SAN FRANCISCO, July 11 (Xinhua) -- A multimedia exhibition on U.S. encampment of Japanese Americans during World War II (WWII) is a wakeup call to resurgent discriminatory policy against immigrants in the United States, San Franciscan viewers said Thursday.
The history re-told at the exhibition is horrifying, said Cher Evans, a San Franciscan social worker, looking at pictures of Japanese Americans who were removed from their homes.
The exhibition, titled Then They Came for Me: Incarceration of Japanese Americans during WWII, examined the terrifying episode in the U.S. history when the government evicted 120,000 American citizens of Japanese ancestry and put them in encampments out of security concerns.
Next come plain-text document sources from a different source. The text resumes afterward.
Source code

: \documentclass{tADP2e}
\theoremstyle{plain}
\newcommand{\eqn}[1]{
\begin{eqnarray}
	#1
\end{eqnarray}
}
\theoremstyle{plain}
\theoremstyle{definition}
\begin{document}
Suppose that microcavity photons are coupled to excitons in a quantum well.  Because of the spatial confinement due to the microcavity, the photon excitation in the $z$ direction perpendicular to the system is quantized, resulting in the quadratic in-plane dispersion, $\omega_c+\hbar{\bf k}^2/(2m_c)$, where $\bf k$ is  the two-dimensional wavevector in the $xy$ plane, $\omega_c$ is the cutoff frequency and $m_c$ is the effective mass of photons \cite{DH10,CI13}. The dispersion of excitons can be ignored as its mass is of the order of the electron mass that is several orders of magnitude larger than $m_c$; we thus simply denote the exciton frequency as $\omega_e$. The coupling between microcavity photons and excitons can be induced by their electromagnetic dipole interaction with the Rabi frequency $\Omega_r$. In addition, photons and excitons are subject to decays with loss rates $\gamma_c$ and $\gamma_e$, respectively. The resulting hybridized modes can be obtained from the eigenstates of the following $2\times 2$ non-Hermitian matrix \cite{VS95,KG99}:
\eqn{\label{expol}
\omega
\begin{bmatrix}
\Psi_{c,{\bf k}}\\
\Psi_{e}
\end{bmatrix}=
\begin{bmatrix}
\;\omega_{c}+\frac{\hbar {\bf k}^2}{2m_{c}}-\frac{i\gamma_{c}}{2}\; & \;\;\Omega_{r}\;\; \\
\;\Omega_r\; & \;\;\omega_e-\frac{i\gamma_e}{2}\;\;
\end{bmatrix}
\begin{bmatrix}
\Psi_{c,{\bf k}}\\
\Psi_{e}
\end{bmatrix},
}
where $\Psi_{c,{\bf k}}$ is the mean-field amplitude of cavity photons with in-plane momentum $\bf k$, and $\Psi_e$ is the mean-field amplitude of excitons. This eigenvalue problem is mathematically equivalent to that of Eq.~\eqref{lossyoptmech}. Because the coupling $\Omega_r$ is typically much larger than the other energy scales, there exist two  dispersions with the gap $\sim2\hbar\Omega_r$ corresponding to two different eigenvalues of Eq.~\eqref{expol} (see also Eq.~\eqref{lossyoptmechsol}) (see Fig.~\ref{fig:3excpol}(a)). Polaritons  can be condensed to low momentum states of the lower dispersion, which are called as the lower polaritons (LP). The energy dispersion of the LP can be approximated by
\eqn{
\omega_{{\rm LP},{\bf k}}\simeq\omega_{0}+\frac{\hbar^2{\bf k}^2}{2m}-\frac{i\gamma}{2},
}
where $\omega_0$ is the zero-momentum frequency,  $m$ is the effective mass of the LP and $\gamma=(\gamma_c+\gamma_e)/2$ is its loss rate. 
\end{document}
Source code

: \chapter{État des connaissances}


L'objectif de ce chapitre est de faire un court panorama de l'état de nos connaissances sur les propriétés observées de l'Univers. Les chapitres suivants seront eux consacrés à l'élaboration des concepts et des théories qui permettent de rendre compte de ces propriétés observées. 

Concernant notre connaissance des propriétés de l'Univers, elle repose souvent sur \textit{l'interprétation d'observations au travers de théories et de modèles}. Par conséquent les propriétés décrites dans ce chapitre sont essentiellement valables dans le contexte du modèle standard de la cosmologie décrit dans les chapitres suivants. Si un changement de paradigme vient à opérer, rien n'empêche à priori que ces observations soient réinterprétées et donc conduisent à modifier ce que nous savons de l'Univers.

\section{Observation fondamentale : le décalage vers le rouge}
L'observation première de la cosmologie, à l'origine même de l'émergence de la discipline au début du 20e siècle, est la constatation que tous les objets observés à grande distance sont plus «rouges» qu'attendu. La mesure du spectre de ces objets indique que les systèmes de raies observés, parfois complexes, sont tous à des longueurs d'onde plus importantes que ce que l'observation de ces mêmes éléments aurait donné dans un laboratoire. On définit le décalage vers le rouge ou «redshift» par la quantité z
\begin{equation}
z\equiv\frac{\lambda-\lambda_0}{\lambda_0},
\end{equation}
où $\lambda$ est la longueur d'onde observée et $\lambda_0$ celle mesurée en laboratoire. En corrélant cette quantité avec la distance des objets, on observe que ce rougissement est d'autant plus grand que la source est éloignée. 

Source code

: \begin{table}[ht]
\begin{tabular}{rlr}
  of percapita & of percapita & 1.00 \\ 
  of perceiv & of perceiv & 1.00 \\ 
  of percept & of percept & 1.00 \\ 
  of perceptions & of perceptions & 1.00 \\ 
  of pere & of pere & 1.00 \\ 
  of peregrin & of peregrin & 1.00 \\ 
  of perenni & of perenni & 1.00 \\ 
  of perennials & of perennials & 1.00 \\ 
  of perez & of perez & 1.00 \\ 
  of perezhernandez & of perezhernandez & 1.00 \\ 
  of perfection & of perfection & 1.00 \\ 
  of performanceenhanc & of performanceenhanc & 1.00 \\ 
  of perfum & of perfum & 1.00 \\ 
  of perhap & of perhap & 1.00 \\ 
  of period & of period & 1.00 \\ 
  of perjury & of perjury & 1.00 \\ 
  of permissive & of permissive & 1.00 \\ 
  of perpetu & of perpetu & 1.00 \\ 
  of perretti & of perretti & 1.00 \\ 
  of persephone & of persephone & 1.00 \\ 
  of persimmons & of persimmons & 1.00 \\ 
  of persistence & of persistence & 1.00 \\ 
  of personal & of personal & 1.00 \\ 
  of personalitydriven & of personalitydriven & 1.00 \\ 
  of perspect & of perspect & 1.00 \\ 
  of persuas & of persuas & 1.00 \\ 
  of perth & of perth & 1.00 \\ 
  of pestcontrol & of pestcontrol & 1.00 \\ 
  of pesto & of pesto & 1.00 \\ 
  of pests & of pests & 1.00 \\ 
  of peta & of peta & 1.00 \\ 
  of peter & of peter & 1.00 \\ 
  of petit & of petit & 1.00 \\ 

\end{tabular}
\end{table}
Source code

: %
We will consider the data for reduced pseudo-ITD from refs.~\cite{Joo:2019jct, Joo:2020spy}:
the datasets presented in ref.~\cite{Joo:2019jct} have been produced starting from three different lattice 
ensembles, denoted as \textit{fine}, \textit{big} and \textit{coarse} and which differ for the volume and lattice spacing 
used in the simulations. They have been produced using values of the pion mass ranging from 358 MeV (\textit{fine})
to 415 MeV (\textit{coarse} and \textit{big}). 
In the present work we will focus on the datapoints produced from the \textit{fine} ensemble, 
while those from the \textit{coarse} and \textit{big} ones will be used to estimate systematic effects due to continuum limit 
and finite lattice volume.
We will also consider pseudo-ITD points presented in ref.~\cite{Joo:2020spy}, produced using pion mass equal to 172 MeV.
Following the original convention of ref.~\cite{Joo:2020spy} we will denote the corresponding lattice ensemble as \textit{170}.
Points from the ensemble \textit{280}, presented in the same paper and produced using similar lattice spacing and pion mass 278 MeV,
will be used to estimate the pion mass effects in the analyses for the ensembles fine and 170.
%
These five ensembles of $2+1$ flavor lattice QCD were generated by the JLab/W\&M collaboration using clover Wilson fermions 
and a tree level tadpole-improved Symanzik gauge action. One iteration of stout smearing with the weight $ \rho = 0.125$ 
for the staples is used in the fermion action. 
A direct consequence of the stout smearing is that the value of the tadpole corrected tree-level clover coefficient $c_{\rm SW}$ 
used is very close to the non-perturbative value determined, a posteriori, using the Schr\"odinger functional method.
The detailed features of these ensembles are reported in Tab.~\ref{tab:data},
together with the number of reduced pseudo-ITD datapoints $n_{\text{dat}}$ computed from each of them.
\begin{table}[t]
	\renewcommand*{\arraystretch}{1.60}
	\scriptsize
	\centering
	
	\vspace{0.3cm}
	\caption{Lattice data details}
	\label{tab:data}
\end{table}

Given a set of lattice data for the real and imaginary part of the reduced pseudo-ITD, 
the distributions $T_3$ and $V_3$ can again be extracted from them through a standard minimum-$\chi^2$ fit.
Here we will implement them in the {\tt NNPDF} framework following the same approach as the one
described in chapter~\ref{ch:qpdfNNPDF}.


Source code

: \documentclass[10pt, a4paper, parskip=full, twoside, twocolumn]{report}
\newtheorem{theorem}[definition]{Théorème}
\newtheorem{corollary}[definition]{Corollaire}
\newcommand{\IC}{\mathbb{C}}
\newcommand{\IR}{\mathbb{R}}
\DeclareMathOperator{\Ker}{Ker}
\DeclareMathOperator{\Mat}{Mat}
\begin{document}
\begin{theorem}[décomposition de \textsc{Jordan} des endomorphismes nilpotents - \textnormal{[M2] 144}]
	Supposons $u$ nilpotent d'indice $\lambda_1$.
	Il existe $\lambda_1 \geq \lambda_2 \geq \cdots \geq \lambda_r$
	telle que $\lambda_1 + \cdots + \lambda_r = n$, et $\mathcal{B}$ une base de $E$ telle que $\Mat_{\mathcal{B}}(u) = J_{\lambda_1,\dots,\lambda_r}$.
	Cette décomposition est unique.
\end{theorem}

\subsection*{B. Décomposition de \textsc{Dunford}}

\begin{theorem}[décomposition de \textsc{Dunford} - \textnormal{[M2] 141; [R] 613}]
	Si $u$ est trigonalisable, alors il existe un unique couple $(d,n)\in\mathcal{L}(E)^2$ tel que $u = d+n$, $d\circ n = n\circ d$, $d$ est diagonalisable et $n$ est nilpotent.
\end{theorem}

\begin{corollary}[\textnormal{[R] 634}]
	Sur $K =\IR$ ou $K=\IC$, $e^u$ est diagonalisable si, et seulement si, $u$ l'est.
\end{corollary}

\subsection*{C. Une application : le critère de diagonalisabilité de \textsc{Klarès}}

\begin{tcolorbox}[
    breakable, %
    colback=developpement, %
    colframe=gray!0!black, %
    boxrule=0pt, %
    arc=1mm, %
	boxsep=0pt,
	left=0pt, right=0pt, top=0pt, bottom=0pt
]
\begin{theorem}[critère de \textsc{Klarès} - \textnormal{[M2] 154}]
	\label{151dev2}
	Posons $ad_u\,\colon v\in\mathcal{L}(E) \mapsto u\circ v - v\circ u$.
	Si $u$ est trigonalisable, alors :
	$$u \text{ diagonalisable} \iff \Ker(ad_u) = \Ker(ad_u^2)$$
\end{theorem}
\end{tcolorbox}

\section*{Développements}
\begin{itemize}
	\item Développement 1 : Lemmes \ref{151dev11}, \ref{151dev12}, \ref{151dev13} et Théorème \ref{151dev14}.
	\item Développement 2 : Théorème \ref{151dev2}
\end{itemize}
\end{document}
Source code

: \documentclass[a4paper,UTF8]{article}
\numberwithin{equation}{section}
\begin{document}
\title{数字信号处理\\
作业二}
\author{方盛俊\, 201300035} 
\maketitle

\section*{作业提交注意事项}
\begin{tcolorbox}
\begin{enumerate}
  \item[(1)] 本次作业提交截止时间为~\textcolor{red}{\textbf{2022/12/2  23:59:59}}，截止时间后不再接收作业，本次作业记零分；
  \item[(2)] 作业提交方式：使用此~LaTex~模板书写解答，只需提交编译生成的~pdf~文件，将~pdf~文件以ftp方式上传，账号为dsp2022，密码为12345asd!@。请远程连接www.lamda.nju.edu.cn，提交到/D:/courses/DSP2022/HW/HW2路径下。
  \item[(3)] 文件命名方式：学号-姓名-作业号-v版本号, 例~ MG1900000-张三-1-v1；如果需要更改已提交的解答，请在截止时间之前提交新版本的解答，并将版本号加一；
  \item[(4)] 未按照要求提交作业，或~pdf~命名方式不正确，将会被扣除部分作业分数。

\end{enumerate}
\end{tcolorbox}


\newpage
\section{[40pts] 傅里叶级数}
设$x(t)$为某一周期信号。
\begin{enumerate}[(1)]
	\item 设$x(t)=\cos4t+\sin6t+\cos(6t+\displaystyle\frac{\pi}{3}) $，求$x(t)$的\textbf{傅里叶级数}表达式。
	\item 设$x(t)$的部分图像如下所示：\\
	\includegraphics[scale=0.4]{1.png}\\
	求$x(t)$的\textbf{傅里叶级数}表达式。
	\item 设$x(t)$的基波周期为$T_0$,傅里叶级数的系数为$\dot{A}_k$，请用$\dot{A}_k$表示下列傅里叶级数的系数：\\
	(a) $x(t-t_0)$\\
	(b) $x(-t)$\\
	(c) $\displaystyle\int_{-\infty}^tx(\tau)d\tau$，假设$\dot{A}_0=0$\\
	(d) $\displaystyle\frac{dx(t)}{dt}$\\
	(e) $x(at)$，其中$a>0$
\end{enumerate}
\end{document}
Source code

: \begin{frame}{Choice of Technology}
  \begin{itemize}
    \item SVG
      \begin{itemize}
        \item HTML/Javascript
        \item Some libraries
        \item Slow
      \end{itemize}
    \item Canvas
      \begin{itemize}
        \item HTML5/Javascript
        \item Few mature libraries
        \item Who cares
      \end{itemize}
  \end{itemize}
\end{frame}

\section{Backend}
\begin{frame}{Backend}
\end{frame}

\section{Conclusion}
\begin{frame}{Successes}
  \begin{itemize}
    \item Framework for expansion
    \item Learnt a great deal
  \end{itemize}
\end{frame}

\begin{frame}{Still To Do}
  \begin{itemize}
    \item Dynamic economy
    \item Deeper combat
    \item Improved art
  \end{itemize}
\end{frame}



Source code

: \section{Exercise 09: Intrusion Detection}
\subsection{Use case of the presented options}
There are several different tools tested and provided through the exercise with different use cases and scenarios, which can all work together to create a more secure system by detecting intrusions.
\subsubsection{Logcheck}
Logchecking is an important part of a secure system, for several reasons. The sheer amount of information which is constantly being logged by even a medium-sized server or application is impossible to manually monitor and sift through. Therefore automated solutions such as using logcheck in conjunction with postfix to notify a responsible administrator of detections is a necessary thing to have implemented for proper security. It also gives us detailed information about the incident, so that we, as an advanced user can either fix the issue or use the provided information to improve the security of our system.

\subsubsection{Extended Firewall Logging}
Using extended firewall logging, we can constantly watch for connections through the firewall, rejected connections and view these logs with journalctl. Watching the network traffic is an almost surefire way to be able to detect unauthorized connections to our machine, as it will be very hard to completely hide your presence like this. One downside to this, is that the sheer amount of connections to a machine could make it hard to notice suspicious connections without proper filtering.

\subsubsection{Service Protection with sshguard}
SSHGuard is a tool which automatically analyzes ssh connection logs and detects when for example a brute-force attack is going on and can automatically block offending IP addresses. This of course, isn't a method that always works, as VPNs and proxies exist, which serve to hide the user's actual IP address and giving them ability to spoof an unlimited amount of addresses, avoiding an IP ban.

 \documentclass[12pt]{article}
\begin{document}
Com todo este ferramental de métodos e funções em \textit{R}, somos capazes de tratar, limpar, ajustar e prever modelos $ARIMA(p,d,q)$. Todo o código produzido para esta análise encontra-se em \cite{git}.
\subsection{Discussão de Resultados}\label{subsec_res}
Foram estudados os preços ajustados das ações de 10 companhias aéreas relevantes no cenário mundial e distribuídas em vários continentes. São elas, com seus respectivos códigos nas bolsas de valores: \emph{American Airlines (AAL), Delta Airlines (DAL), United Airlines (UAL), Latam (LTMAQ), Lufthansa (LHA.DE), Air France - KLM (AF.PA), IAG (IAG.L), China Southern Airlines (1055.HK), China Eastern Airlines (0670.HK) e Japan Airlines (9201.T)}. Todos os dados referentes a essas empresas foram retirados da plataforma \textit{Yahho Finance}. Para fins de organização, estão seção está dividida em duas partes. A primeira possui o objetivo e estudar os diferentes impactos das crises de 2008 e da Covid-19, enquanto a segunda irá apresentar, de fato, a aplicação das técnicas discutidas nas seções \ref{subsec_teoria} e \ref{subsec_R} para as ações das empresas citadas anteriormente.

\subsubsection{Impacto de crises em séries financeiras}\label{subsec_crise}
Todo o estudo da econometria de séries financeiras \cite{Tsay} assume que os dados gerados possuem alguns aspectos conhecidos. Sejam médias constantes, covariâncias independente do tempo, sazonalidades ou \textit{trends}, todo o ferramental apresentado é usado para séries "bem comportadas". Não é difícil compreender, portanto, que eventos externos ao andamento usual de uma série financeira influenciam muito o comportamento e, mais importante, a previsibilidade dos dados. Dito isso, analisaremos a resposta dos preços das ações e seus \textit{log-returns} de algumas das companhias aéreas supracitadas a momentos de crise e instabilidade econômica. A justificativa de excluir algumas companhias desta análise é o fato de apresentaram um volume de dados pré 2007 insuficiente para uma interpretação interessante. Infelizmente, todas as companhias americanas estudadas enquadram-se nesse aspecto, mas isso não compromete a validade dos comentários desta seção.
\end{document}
The ongoing exhibit features imagery by noted American photographers Dorothea Lange and Ansel Adams, alongside works by incarcerated Japanese American artists Toyo Miyatake and Mine Okubo.
"It's horrible, it's just unbelievable, I mean, it wasn't that long ago," Evans said, adding that there's so many people who didn't even know about it.
Marcia Monlton, a San Franciscan attorney, said she is familiar with the history of the U.S. encampment of Japanese Americans.
"I kind of feel like I have the first-hand connection to the exhibition because I have a 100-year-old close Japanese friend who herself was put into the Jerome War Relocation Center," which is a Japanese American internment camp located in southeastern Arkansas.
"You really get the feeling, it just makes your heart hurt," Monlton added. "It really is a very sad commentary on our history."
Monlton said the exhibition drew parallels to "chilling" tactics practiced by the current U.S. government when it comes to immigrants.
"What we're doing now down at the southern border with Mexicans trying to come in (as well as to) people from South America is much the same," she said.
"You're putting them in cages. I think there's a solid comparison there," Monlton asserted.
She also criticized the U.S. government for banning nationals from some Muslim countries such as Iran, Iraq, Libya, Somalia, Sudan, Syria, and Yemen from traveling to the United States.
Under the Muslim ban, more than 700 travelers were detained and up to 60,000 visas were "provisionally revoked," according to the National Public Radio.
Maia Kamehiro, director of the gallery housing the exhibition, said a lot of the themes of the photos on display depicted a kind of denial of human's basic rights, or sort of racial discrimination.
Angeera Khadka, the gallery education manager, echoed Kamehiro's views, saying that those Japanese Americans were rounded up in the name of national security, the same wording applied to the Muslim ban, and now to what is happening along the border with the camps and detention centers out there.
Khadka said the exhibition was aimed at educating the general public about the dark period in U.S. history and ensured that this history doesn't repeat itself.
The exhibition called American people in California to the attention of the tough immigration policy being pursued by the U.S. government.
U.S. media reported Thursday that the federal government has ordered roundups of undocumented immigrant families, which will start Sunday in 10 U.S. cities.